NATO won’t bring stability to Caucasus – Kremlin

The bloc’s desire to gain a foothold in the region is no secret, spokesman Dmitry Peskov has said
NATO won’t bring stability to Caucasus – Kremlin

Russia is well aware of NATO’s attempts to court post-Soviet republics in the South Caucasus, but the bloc’s overtures will bring no benefit to the region, Kremlin spokesman Dmitry Peskov has said.

Speaking to reporters on Tuesday, Peskov commented on NATO Secretary-General Jens Stoltenberg’s tour this week of Azerbaijan, Georgia, and Armenia to boost ties with these nations. 

Peskov said that the NATO chief’s trip is further proof of the bloc’s push to gain more clout in the region. “NATO’s overall aspiration to secure a foothold in the Caucasus is well-known. One could see this with the naked eye.”

He also suggested that the US-led military bloc’s diplomatic offensive was “unlikely to bring any stability” to the region. Still, he stressed that the three Caucasian countries visited by Stoltenberg have a sovereign right to maintain contacts with NATO. 

“Of course, we are watching closely, but we intend to mainly focus on our bilateral relations…when it comes to the regional countries,” the spokesman added.

During his trip, Stoltenberg praised Azerbaijan and Armenia for their contributions to NATO operations. The bloc’s chief also urged Baku and Yerevan to move towards the normalization of ties marred by decades-long tensions over Nagorno-Karabakh.

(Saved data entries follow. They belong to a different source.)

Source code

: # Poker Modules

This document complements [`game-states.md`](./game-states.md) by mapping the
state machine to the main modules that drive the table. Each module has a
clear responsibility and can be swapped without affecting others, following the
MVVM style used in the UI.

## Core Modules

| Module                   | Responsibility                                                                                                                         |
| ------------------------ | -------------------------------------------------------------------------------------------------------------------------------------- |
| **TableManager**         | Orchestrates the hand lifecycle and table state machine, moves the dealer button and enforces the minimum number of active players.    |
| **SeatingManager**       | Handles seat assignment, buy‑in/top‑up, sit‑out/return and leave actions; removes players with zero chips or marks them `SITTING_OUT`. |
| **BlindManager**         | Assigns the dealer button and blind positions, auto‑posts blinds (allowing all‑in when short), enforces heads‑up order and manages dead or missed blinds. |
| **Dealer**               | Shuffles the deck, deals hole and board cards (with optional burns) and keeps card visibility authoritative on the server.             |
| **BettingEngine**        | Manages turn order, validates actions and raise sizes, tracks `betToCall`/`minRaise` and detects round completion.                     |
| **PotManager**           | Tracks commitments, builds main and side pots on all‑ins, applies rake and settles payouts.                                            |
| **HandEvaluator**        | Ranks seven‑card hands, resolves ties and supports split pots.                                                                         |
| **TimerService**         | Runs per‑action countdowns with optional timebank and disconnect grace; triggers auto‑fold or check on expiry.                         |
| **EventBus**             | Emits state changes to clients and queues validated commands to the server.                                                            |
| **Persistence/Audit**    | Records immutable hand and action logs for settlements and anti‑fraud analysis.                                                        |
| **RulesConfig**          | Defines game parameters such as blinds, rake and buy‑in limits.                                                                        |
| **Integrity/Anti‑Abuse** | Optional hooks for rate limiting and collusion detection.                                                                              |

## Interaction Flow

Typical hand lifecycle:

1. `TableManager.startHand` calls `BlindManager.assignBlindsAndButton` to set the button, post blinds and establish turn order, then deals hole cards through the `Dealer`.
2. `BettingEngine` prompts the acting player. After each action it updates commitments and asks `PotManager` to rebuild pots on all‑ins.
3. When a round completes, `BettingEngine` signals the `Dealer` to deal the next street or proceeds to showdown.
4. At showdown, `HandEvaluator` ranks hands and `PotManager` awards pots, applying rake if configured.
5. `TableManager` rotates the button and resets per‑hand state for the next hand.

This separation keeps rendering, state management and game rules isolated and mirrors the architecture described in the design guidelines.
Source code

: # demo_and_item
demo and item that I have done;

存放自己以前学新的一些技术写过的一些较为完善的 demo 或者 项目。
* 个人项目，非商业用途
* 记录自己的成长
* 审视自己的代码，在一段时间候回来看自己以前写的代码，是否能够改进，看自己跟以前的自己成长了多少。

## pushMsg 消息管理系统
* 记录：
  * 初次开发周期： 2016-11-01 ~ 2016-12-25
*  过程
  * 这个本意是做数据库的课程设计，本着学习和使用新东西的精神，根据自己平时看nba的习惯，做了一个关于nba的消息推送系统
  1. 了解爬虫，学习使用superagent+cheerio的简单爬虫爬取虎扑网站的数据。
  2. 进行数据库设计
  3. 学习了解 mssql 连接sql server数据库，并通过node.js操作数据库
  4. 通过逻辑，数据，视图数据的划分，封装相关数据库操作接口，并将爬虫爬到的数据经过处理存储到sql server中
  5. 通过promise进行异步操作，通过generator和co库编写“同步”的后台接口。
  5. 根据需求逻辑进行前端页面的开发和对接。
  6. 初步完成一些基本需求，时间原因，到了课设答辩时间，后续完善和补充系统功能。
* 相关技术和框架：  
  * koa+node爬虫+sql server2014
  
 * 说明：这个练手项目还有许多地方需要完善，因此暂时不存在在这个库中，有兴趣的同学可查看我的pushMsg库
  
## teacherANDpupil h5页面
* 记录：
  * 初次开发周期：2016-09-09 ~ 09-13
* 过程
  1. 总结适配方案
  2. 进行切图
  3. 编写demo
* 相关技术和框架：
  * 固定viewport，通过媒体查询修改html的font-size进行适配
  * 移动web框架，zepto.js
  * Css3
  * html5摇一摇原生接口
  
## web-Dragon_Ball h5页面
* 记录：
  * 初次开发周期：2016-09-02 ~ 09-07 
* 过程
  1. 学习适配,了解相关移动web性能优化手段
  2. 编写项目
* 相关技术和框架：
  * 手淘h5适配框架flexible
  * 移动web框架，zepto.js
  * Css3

The self-proclaimed republic broke away from Baku in the last days of the Soviet Union, but was officially dissolved last autumn after a large-scale Azerbaijani operation in the region. The development triggered an exodus of ethnic Armenians from the region, who had been the majority there.

Neither Azerbaijan nor Armenia seeks to join NATO, and Armenia is a member of the Collective Security Treaty Organization (CSTO), which includes five other post-Soviet states, including Russia. Yerevan, however, recently suspended its participation in the CSTO, citing tensions with Azerbaijan.

During his trip to Tbilisi, Stoltenberg described Georgia as “one of NATO’s closest partners,” adding that the bloc is still committed to the 2008 Bucharest summit decision that the country will eventually become a member. He also urged all regional post-Soviet republics to step up their support for Ukraine while condemning what he called Moscow’s “imperial ambitions.”

In December, Russian Deputy Foreign Minister Mikhail Galuzin warned that the US was seeking to open “a second front” against Moscow in the Caucasus, noting that any Western meddling in local affairs could eventually plunge the region into turmoil.